- What to do: Below are the records. List every line holding the word "notify".

- The input:

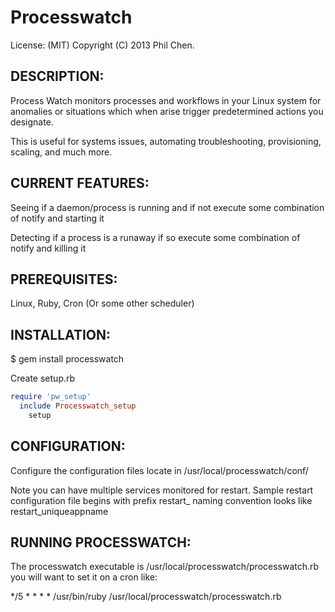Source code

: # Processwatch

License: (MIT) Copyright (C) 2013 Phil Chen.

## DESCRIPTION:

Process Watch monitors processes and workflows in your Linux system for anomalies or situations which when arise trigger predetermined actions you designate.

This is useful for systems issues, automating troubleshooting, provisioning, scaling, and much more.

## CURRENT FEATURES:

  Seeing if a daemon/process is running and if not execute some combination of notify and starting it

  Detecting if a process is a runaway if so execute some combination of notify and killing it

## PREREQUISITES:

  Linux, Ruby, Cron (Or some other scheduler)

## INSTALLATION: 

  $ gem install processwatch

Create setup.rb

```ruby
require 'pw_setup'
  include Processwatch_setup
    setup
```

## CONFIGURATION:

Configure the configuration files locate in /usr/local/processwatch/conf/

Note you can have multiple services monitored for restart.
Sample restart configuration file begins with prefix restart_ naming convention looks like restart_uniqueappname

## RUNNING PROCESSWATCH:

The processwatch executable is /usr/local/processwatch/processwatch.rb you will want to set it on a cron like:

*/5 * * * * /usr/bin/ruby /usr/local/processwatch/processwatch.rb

--

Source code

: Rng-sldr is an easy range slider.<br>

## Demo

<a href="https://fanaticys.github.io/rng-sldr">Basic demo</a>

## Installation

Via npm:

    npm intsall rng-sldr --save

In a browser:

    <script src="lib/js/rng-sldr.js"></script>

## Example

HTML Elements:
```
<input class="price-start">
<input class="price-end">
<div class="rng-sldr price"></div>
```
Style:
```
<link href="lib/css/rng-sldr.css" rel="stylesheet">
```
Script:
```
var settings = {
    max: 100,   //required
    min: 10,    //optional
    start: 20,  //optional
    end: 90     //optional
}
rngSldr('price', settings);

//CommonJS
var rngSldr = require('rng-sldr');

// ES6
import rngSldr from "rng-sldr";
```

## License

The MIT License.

- Output for this exercise:
  Seeing if a daemon/process is running and if not execute some combination of notify and starting it
  Detecting if a process is a runaway if so execute some combination of notify and killing it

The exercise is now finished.